La Iekaterinbourg Arena est un complexe particulier : pour en augmenter la capacité, à la demande de la FIFA, 2 tribunes ont été construites sur des échafaudages à l’extérieur du stade. Un peu dedans, un peu dehors, c’est la tribune de Schrödinger… Ironie du sort pour ce premier match, le stade sonne creux ! C’est dommage, on aurait bien aimé avoir les cris en plus de l’Oural…

Le 15 juin, c’est aussi la Journée mondiale de lutte contre la maltraitance des personnes âgées. En conséquence, Héctor Cúper a laissé le vétéran El-Hadary sur le banc, lui évitant de se confronter aux avants de Salto, Edinson Cavani et Luis Suárez. Pas de cadeau, en revanche, pour Mohamed Salah le jour de ses 26 ans. De retour de blessure, le héros national est remplaçant et ne disputera pas la moindre minute. Comment est votre banquette ?

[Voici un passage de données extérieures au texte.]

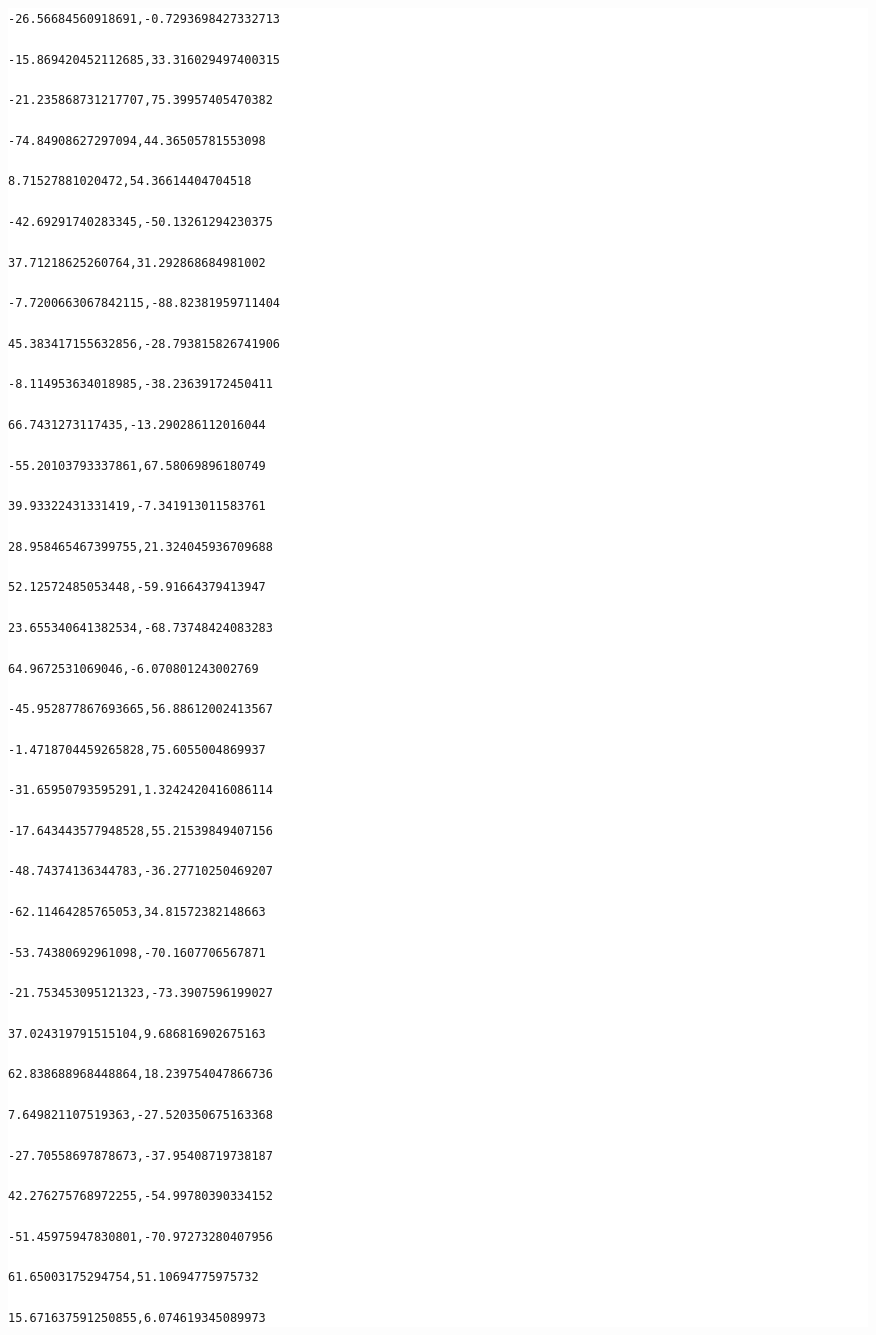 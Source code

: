     -26.56684560918691,-0.7293698427332713
    
    -15.869420452112685,33.316029497400315
    
    -21.235868731217707,75.39957405470382
    
    -74.84908627297094,44.36505781553098
    
    8.71527881020472,54.36614404704518
    
    -42.69291740283345,-50.13261294230375
    
    37.71218625260764,31.292868684981002
    
    -7.7200663067842115,-88.82381959711404
    
    45.383417155632856,-28.793815826741906
    
    -8.114953634018985,-38.23639172450411
    
    66.7431273117435,-13.290286112016044
    
    -55.20103793337861,67.58069896180749
    
    39.93322431331419,-7.341913011583761
    
    28.958465467399755,21.324045936709688
    
    52.12572485053448,-59.91664379413947
    
    23.655340641382534,-68.73748424083283
    
    64.9672531069046,-6.070801243002769
    
    -45.952877867693665,56.88612002413567
    
    -1.4718704459265828,75.6055004869937
    
    -31.65950793595291,1.3242420416086114
    
    -17.643443577948528,55.21539849407156
    
    -48.74374136344783,-36.27710250469207
    
    -62.11464285765053,34.81572382148663
    
    -53.74380692961098,-70.1607706567871
    
    -21.753453095121323,-73.3907596199027
    
    37.024319791515104,9.686816902675163
    
    62.838688968448864,18.239754047866736
    
    7.649821107519363,-27.520350675163368
    
    -27.70558697878673,-37.95408719738187
    
    42.276275768972255,-54.99780390334152
    
    -51.45975947830801,-70.97273280407956
    
    61.65003175294754,51.10694775975732
    
    15.671637591250855,6.074619345089973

Le début de match est à l’avantage des Sud-américains. Lancé idéalement à 2 reprises par Cavani, Suárez bouffe la feuille en butant sur El-Shenawy. L’attaquant du Barça a les crocs. L’Italie ayant manqué de se qualifier, il doit trouver un substitut à l’épaule de Chiellini pour planter ses canines. Le procès verbal de la rencontre semble faire l’affaire, c’est un camouflet terrible pour la gastronomie transalpine.

Sur l’action suivante, les rôles sont inversés : après un une-deux, Suárez remet de la tête à Cavani. La volée soudaine du Matador est superbement détournée main opposée par le gardien égyptien. 5 minutes plus tard, son coup franc placé est à nouveau repoussé par El-Shenawy sur son montant.

La délivrance intervient au bout du temps règlementaire. Sur un coup franc côté droit botté par Sánchez, Giménez à la lutte avec 2 adversaires parvient à trouver le petit filet d’un coup de boule. (0-1)

C’est la première fois depuis l’édition 1970 que l’Uruguay débute par une victoire. Même Essam El-Hadary n’était pas né. C’est dire…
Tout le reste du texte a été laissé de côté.